Over the past year as the housing market cratered, the
FBI has opened a wide-ranging probe of companies across the financial
services industry, from mortgage lenders to investment banks that
bundle home loans into securities sold to investors. Mueller has
previously said the FBI's hunt for culprits in the nation's subprime
mortgage crisis focused on accounting fraud, insider trading, and
failure to disclose the value of mortgage-related securities and other
investments.
The investigations revealed Tuesday come as
lawmakers began considering whether to approve emergency legislation
that would give the government broad power to buy up devalued assets
from troubled financial firms.
The bailout proposed by the Bush
administration is aimed at helping unlock credit and stabilize badly
shaken markets in the United States and around the globe.
In the
past two weeks, the government has taken over Fannie Mae and Freddie
Mac, the country's two biggest mortgage companies, with a bailout plan
that could require the Treasury Department to put up as much as $100 billion for each of them over time if needed to keep them afloat as mortgage losses mount.

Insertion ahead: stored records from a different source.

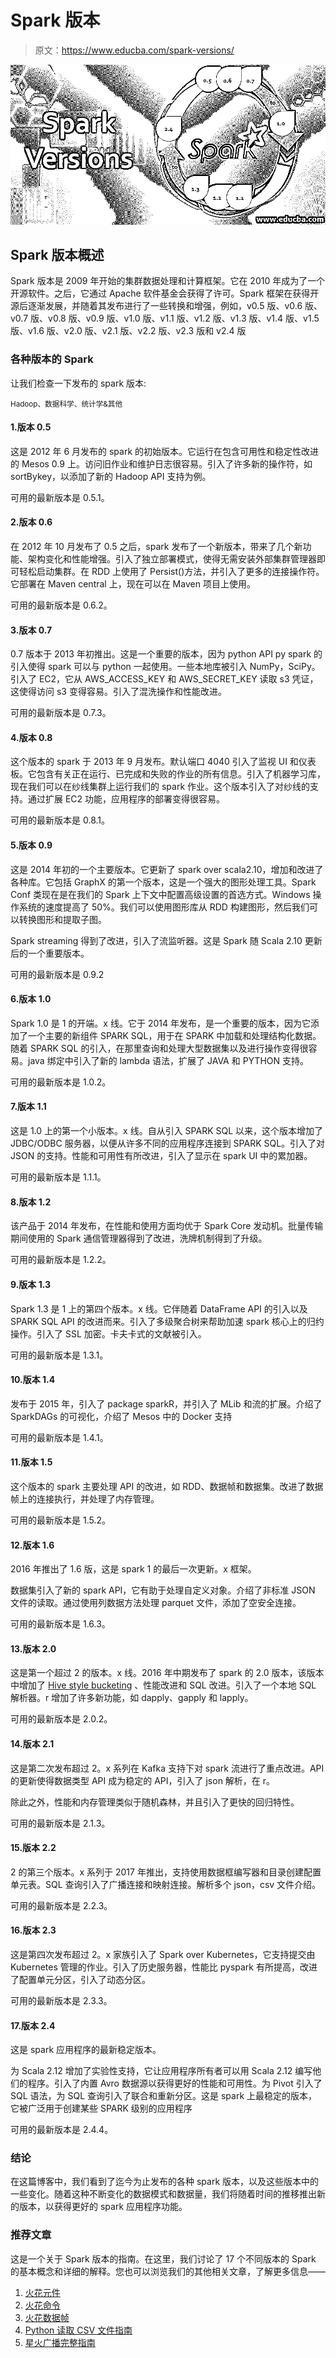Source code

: # Spark 版本

> 原文：<https://www.educba.com/spark-versions/>

![Spark Versions](img/197fd96ec30aa15b6dc520957610691f.png)



## Spark 版本概述

Spark 版本是 2009 年开始的集群数据处理和计算框架。它在 2010 年成为了一个开源软件。之后，它通过 Apache 软件基金会获得了许可。Spark 框架在获得开源后逐渐发展，并随着其发布进行了一些转换和增强，例如，v0.5 版、v0.6 版、v0.7 版、v0.8 版、v0.9 版、v1.0 版、v1.1 版、v1.2 版、v1.3 版、v1.4 版、v1.5 版、v1.6 版、v2.0 版、v2.1 版、v2.2 版、v2.3 版和 v2.4 版

### 各种版本的 Spark

让我们检查一下发布的 spark 版本:

<small>Hadoop、数据科学、统计学&其他</small>

#### 1.版本 0.5

这是 2012 年 6 月发布的 spark 的初始版本。它运行在包含可用性和稳定性改进的 Mesos 0.9 上。访问旧作业和维护日志很容易。引入了许多新的操作符，如 sortBykey，以添加了新的 Hadoop API 支持为例。

可用的最新版本是 0.5.1。

#### 2.版本 0.6

在 2012 年 10 月发布了 0.5 之后，spark 发布了一个新版本，带来了几个新功能、架构变化和性能增强。引入了独立部署模式，使得无需安装外部集群管理器即可轻松启动集群。在 RDD 上使用了 Persist()方法，并引入了更多的连接操作符。它部署在 Maven central 上，现在可以在 Maven 项目上使用。

可用的最新版本是 0.6.2。

#### 3.版本 0.7

0.7 版本于 2013 年初推出。这是一个重要的版本，因为 python API py spark 的引入使得 spark 可以与 python 一起使用。一些本地库被引入 NumPy，SciPy。引入了 EC2，它从 AWS_ACCESS_KEY 和 AWS_SECRET_KEY 读取 s3 凭证，这使得访问 s3 变得容易。引入了混洗操作和性能改进。

可用的最新版本是 0.7.3。

#### 4.版本 0.8

这个版本的 spark 于 2013 年 9 月发布。默认端口 4040 引入了监视 UI 和仪表板。它包含有关正在运行、已完成和失败的作业的所有信息。引入了机器学习库，现在我们可以在纱线集群上运行我们的 spark 作业。这个版本引入了对纱线的支持。通过扩展 EC2 功能，应用程序的部署变得很容易。

可用的最新版本是 0.8.1。

#### 5.版本 0.9

这是 2014 年初的一个主要版本。它更新了 spark over scala2.10，增加和改进了各种库。它包括 GraphX 的第一个版本，这是一个强大的图形处理工具。Spark Conf 类现在是在我们的 Spark 上下文中配置高级设置的首选方式。Windows 操作系统的速度提高了 50%。我们可以使用图形库从 RDD 构建图形，然后我们可以转换图形和提取子图。

Spark streaming 得到了改进，引入了流监听器。这是 Spark 随 Scala 2.10 更新后的一个重要版本。

可用的最新版本是 0.9.2

#### 6.版本 1.0

Spark 1.0 是 1 的开端。x 线。它于 2014 年发布，是一个重要的版本，因为它添加了一个主要的新组件 SPARK SQL，用于在 SPARK 中加载和处理结构化数据。随着 SPARK SQL 的引入，在那里查询和处理大型数据集以及进行操作变得很容易。java 绑定中引入了新的 lambda 语法，扩展了 JAVA 和 PYTHON 支持。

可用的最新版本是 1.0.2。

#### 7.版本 1.1

这是 1.0 上的第一个小版本。x 线。自从引入 SPARK SQL 以来，这个版本增加了 JDBC/ODBC 服务器，以便从许多不同的应用程序连接到 SPARK SQL。引入了对 JSON 的支持。性能和可用性有所改进，引入了显示在 spark UI 中的累加器。

可用的最新版本是 1.1.1。

#### 8.版本 1.2

该产品于 2014 年发布，在性能和使用方面均优于 Spark Core 发动机。批量传输期间使用的 Spark 通信管理器得到了改进，洗牌机制得到了升级。

可用的最新版本是 1.2.2。

#### 9.版本 1.3

Spark 1.3 是 1 上的第四个版本。x 线。它伴随着 DataFrame API 的引入以及 SPARK SQL API 的改进而来。引入了多级聚合树来帮助加速 spark 核心上的归约操作。引入了 SSL 加密。卡夫卡式的文献被引入。

可用的最新版本是 1.3.1。

#### 10.版本 1.4

发布于 2015 年，引入了 package sparkR，并引入了 MLib 和流的扩展。介绍了 SparkDAGs 的可视化，介绍了 Mesos 中的 Docker 支持

可用的最新版本是 1.4.1。

#### 11.版本 1.5

这个版本的 spark 主要处理 API 的改进，如 RDD、数据帧和数据集。改进了数据帧上的连接执行，并处理了内存管理。

可用的最新版本是 1.5.2。

#### 12.版本 1.6

2016 年推出了 1.6 版，这是 spark 1 的最后一次更新。x 框架。

数据集引入了新的 spark API，它有助于处理自定义对象。介绍了非标准 JSON 文件的读取。通过使用列数据方法处理 parquet 文件，添加了空安全连接。

可用的最新版本是 1.6.3。

#### 13.版本 2.0

这是第一个超过 2 的版本。x 线。2016 年中期发布了 spark 的 2.0 版本，该版本中增加了 [Hive style bucketing](https://www.educba.com/bucketing-in-hive/) 、性能改进和 SQL 改进。引入了一个本地 SQL 解析器。r 增加了许多新功能，如 dapply、gapply 和 lapply。

可用的最新版本是 2.0.2。

#### 14.版本 2.1

这是第二次发布超过 2。x 系列在 Kafka 支持下对 spark 流进行了重点改进。API 的更新使得数据类型 API 成为稳定的 API，引入了 json 解析，在 r。

除此之外，性能和内存管理类似于随机森林，并且引入了更快的回归特性。

可用的最新版本是 2.1.3。

#### 15.版本 2.2

2 的第三个版本。x 系列于 2017 年推出，支持使用数据框编写器和目录创建配置单元表。SQL 查询引入了广播连接和映射连接。解析多个 json，csv 文件介绍。

可用的最新版本是 2.2.3。

#### 16.版本 2.3

这是第四次发布超过 2。x 家族引入了 Spark over Kubernetes，它支持提交由 Kubernetes 管理的作业。引入了历史服务器，性能比 pyspark 有所提高，改进了配置单元分区，引入了动态分区。

可用的最新版本是 2.3.3。

#### 17.版本 2.4

这是 spark 应用程序的最新稳定版本。

为 Scala 2.12 增加了实验性支持，它让应用程序所有者可以用 Scala 2.12 编写他们的程序。引入了内置 Avro 数据源以获得更好的性能和可用性。为 Pivot 引入了 SQL 语法，为 SQL 查询引入了联合和重新分区。这是 spark 上最稳定的版本，它被广泛用于创建某些 SPARK 级别的应用程序

可用的最新版本是 2.4.4。

### 结论

在这篇博客中，我们看到了迄今为止发布的各种 spark 版本，以及这些版本中的一些变化。随着这种不断变化的数据模式和数据量，我们将随着时间的推移推出新的版本，以获得更好的 spark 应用程序功能。

### 推荐文章

这是一个关于 Spark 版本的指南。在这里，我们讨论了 17 个不同版本的 Spark 的基本概念和详细的解释。您也可以浏览我们的其他相关文章，了解更多信息——

1.  [火花元件](https://www.educba.com/spark-components/)
2.  [火花命令](https://www.educba.com/spark-commands/)
3.  [火花数据帧](https://www.educba.com/spark-dataframe/)
4.  [Python 读取 CSV 文件指南](https://www.educba.com/python-read-csv-file/)
5.  [星火广播完整指南](https://www.educba.com/spark-broadcast/)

Last week, the Federal Reserve provided an emergency $85 billion loan to AIG, which teetered on the
brink of bankruptcy. Lehman Brothers was forced to file for bankruptcy
after attempts to engineer a private rescue fell apart. All the
companies were laid low from bad bets on complex mortgage-related
securities.
Treasury Secretary Henry Paulson and Federal Reserve Chairman Ben Bernanke made the joint decision last week that the only way to stop the carnage
was to deal with the root cause of all the troubles, billions of
dollars of bad mortgage debt sitting on the books of major financial
companies. This debt has triggered the worst credit crisis in decades,
causing credit markets to essentially freeze up despite the fact that
the Fed joined with major central banks around the world to pump
billions of dollars of reserves into the financial system.
Additionally, the FBI is investigating failed bank IndyMac Bancorp Inc. for possible fraud. Countrywide Financial Corp., formerly the nation's largest mortgage lender and now owned by Bank of America Corp., is also under scrutiny.